Task details: In the material below, which lines hold the word "following"? Pick each one out.

Given data:
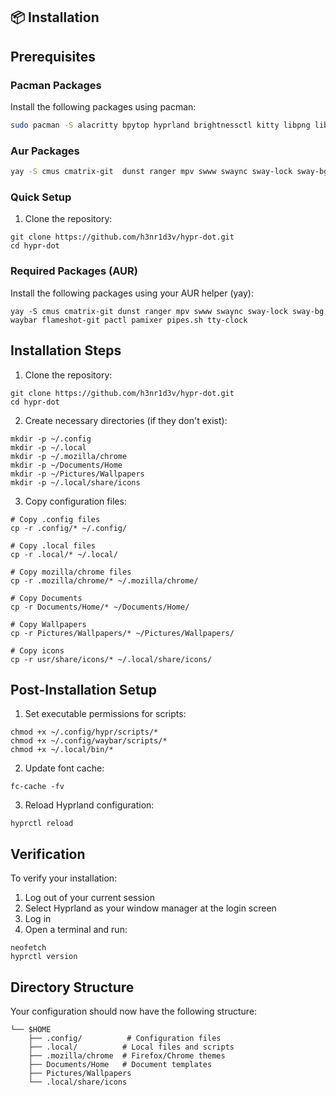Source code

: ## 📦 Installation

## Prerequisites

### Pacman Packages

Install the following packages using pacman:

```bash
sudo pacman -S alacritty bpytop hyprland brightnessctl kitty libpng libjpeg-turbo imagemagick  gawk grep dunst ripgrep vim neofetch neovim ffmpeg v4l-utils
```
### Aur Packages
```bash
yay -S cmus cmatrix-git  dunst ranger mpv swww swaync sway-lock sway-bg waybar  flameshot-git pactl pamixer pipes.sh tty-clock 
```

### Quick Setup

1. Clone the repository:


```shellscript
git clone https://github.com/h3nr1d3v/hypr-dot.git
cd hypr-dot
```
### Required Packages (AUR)

Install the following packages using your AUR helper (yay):

```shellscript
yay -S cmus cmatrix-git dunst ranger mpv swww swaync sway-lock sway-bg waybar flameshot-git pactl pamixer pipes.sh tty-clock
```

## Installation Steps

1. Clone the repository:


```shellscript
git clone https://github.com/h3nr1d3v/hypr-dot.git
cd hypr-dot
```

2. Create necessary directories (if they don't exist):


```shellscript
mkdir -p ~/.config
mkdir -p ~/.local
mkdir -p ~/.mozilla/chrome
mkdir -p ~/Documents/Home
mkdir -p ~/Pictures/Wallpapers
mkdir -p ~/.local/share/icons
```

3. Copy configuration files:


```shellscript
# Copy .config files
cp -r .config/* ~/.config/

# Copy .local files
cp -r .local/* ~/.local/

# Copy mozilla/chrome files
cp -r .mozilla/chrome/* ~/.mozilla/chrome/

# Copy Documents
cp -r Documents/Home/* ~/Documents/Home/

# Copy Wallpapers
cp -r Pictures/Wallpapers/* ~/Pictures/Wallpapers/

# Copy icons
cp -r usr/share/icons/* ~/.local/share/icons/
```

## Post-Installation Setup

1. Set executable permissions for scripts:


```shellscript
chmod +x ~/.config/hypr/scripts/*
chmod +x ~/.config/waybar/scripts/*
chmod +x ~/.local/bin/*
```

2. Update font cache:


```shellscript
fc-cache -fv
```

3. Reload Hyprland configuration:


```shellscript
hyprctl reload
```

## Verification

To verify your installation:

1. Log out of your current session
2. Select Hyprland as your window manager at the login screen
3. Log in
4. Open a terminal and run:


```shellscript
neofetch
hyprctl version
```

## Directory Structure

Your configuration should now have the following structure:

```plaintext
└── $HOME
    ├── .config/          # Configuration files
    ├── .local/          # Local files and scripts
    ├── .mozilla/chrome  # Firefox/Chrome themes
    ├── Documents/Home   # Document templates
    ├── Pictures/Wallpapers
    └── .local/share/icons
```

Result for this exercise:
Install the following packages using pacman:
Install the following packages using your AUR helper (yay):
Your configuration should now have the following structure:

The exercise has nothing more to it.